What you will do:
Each entry is to be output as written, so that none is missing.

Available data:
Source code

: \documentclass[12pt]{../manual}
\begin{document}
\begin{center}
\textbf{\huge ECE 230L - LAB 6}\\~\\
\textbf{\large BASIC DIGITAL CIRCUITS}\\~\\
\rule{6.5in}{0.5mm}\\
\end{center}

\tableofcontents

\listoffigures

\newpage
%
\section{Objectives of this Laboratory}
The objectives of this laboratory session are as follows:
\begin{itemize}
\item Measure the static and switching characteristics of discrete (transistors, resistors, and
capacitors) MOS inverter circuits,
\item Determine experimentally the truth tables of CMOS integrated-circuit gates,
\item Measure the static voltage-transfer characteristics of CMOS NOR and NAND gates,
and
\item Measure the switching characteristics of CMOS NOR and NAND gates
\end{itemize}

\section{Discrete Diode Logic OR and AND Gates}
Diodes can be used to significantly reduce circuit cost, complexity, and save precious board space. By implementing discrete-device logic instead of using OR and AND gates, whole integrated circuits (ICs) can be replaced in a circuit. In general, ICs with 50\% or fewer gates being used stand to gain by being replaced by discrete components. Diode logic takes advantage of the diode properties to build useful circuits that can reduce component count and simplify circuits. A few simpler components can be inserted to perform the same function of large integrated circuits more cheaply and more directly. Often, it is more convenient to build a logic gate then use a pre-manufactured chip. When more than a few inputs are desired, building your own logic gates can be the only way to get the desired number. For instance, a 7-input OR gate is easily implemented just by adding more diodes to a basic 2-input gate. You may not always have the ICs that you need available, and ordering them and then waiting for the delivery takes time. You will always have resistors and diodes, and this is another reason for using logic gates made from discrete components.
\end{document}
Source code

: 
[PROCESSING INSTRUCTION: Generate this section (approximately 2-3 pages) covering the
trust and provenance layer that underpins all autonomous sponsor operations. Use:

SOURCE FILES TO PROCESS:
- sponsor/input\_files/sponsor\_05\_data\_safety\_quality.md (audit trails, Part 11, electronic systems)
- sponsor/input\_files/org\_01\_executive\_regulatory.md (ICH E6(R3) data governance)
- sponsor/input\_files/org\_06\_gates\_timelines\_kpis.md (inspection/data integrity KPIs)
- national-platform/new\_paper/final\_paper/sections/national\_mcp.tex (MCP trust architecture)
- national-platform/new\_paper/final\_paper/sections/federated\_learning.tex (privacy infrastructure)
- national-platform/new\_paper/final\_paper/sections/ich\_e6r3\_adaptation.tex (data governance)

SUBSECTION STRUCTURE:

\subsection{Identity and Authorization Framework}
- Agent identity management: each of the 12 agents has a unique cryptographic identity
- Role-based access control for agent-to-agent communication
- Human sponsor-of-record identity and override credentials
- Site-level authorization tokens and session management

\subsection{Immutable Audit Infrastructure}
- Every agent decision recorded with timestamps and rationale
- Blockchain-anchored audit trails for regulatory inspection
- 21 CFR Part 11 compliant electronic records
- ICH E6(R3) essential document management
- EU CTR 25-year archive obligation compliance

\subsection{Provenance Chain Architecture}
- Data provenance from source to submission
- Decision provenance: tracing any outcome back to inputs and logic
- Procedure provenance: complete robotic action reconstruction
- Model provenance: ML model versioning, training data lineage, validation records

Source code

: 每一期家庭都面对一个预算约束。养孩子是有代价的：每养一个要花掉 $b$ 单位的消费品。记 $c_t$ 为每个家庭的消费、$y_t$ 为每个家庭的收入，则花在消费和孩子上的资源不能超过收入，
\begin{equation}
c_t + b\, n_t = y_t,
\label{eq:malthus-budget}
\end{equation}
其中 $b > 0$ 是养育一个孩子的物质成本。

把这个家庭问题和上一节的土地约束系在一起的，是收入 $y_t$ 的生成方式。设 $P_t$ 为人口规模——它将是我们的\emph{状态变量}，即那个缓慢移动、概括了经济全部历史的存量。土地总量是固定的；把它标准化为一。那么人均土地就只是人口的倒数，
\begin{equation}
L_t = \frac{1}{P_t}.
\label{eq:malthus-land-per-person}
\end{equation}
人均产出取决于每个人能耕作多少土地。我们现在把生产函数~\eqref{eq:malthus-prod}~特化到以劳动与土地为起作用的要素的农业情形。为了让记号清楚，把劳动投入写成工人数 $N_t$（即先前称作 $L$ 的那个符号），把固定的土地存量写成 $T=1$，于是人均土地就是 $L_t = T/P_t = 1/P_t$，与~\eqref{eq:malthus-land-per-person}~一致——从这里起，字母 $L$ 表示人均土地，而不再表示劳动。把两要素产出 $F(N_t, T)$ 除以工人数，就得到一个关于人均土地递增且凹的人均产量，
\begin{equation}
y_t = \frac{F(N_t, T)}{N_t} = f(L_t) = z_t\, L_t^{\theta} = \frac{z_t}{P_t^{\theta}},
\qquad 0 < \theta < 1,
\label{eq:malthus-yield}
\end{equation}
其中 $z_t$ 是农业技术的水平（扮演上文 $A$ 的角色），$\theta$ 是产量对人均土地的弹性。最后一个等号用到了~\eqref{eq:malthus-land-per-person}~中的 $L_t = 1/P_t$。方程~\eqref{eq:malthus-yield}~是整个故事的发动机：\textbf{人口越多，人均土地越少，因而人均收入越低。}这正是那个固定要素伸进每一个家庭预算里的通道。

Answer space:
Source code

: \documentclass[12pt]{../manual}
\begin{document}
\begin{center}
\textbf{\huge ECE 230L - LAB 6}\\~\\
\textbf{\large BASIC DIGITAL CIRCUITS}\\~\\
\rule{6.5in}{0.5mm}\\
\end{center}

\tableofcontents

\listoffigures

\newpage
%
\section{Objectives of this Laboratory}
The objectives of this laboratory session are as follows:
\begin{itemize}
\item Measure the static and switching characteristics of discrete (transistors, resistors, and
capacitors) MOS inverter circuits,
\item Determine experimentally the truth tables of CMOS integrated-circuit gates,
\item Measure the static voltage-transfer characteristics of CMOS NOR and NAND gates,
and
\item Measure the switching characteristics of CMOS NOR and NAND gates
\end{itemize}

\section{Discrete Diode Logic OR and AND Gates}
Diodes can be used to significantly reduce circuit cost, complexity, and save precious board space. By implementing discrete-device logic instead of using OR and AND gates, whole integrated circuits (ICs) can be replaced in a circuit. In general, ICs with 50\% or fewer gates being used stand to gain by being replaced by discrete components. Diode logic takes advantage of the diode properties to build useful circuits that can reduce component count and simplify circuits. A few simpler components can be inserted to perform the same function of large integrated circuits more cheaply and more directly. Often, it is more convenient to build a logic gate then use a pre-manufactured chip. When more than a few inputs are desired, building your own logic gates can be the only way to get the desired number. For instance, a 7-input OR gate is easily implemented just by adding more diodes to a basic 2-input gate. You may not always have the ICs that you need available, and ordering them and then waiting for the delivery takes time. You will always have resistors and diodes, and this is another reason for using logic gates made from discrete components.
\end{document}
Source code

: 
[PROCESSING INSTRUCTION: Generate this section (approximately 2-3 pages) covering the
trust and provenance layer that underpins all autonomous sponsor operations. Use:

SOURCE FILES TO PROCESS:
- sponsor/input\_files/sponsor\_05\_data\_safety\_quality.md (audit trails, Part 11, electronic systems)
- sponsor/input\_files/org\_01\_executive\_regulatory.md (ICH E6(R3) data governance)
- sponsor/input\_files/org\_06\_gates\_timelines\_kpis.md (inspection/data integrity KPIs)
- national-platform/new\_paper/final\_paper/sections/national\_mcp.tex (MCP trust architecture)
- national-platform/new\_paper/final\_paper/sections/federated\_learning.tex (privacy infrastructure)
- national-platform/new\_paper/final\_paper/sections/ich\_e6r3\_adaptation.tex (data governance)

SUBSECTION STRUCTURE:

\subsection{Identity and Authorization Framework}
- Agent identity management: each of the 12 agents has a unique cryptographic identity
- Role-based access control for agent-to-agent communication
- Human sponsor-of-record identity and override credentials
- Site-level authorization tokens and session management

\subsection{Immutable Audit Infrastructure}
- Every agent decision recorded with timestamps and rationale
- Blockchain-anchored audit trails for regulatory inspection
- 21 CFR Part 11 compliant electronic records
- ICH E6(R3) essential document management
- EU CTR 25-year archive obligation compliance

\subsection{Provenance Chain Architecture}
- Data provenance from source to submission
- Decision provenance: tracing any outcome back to inputs and logic
- Procedure provenance: complete robotic action reconstruction
- Model provenance: ML model versioning, training data lineage, validation records

Source code

: 每一期家庭都面对一个预算约束。养孩子是有代价的：每养一个要花掉 $b$ 单位的消费品。记 $c_t$ 为每个家庭的消费、$y_t$ 为每个家庭的收入，则花在消费和孩子上的资源不能超过收入，
\begin{equation}
c_t + b\, n_t = y_t,
\label{eq:malthus-budget}
\end{equation}
其中 $b > 0$ 是养育一个孩子的物质成本。

把这个家庭问题和上一节的土地约束系在一起的，是收入 $y_t$ 的生成方式。设 $P_t$ 为人口规模——它将是我们的\emph{状态变量}，即那个缓慢移动、概括了经济全部历史的存量。土地总量是固定的；把它标准化为一。那么人均土地就只是人口的倒数，
\begin{equation}
L_t = \frac{1}{P_t}.
\label{eq:malthus-land-per-person}
\end{equation}
人均产出取决于每个人能耕作多少土地。我们现在把生产函数~\eqref{eq:malthus-prod}~特化到以劳动与土地为起作用的要素的农业情形。为了让记号清楚，把劳动投入写成工人数 $N_t$（即先前称作 $L$ 的那个符号），把固定的土地存量写成 $T=1$，于是人均土地就是 $L_t = T/P_t = 1/P_t$，与~\eqref{eq:malthus-land-per-person}~一致——从这里起，字母 $L$ 表示人均土地，而不再表示劳动。把两要素产出 $F(N_t, T)$ 除以工人数，就得到一个关于人均土地递增且凹的人均产量，
\begin{equation}
y_t = \frac{F(N_t, T)}{N_t} = f(L_t) = z_t\, L_t^{\theta} = \frac{z_t}{P_t^{\theta}},
\qquad 0 < \theta < 1,
\label{eq:malthus-yield}
\end{equation}
其中 $z_t$ 是农业技术的水平（扮演上文 $A$ 的角色），$\theta$ 是产量对人均土地的弹性。最后一个等号用到了~\eqref{eq:malthus-land-per-person}~中的 $L_t = 1/P_t$。方程~\eqref{eq:malthus-yield}~是整个故事的发动机：\textbf{人口越多，人均土地越少，因而人均收入越低。}这正是那个固定要素伸进每一个家庭预算里的通道。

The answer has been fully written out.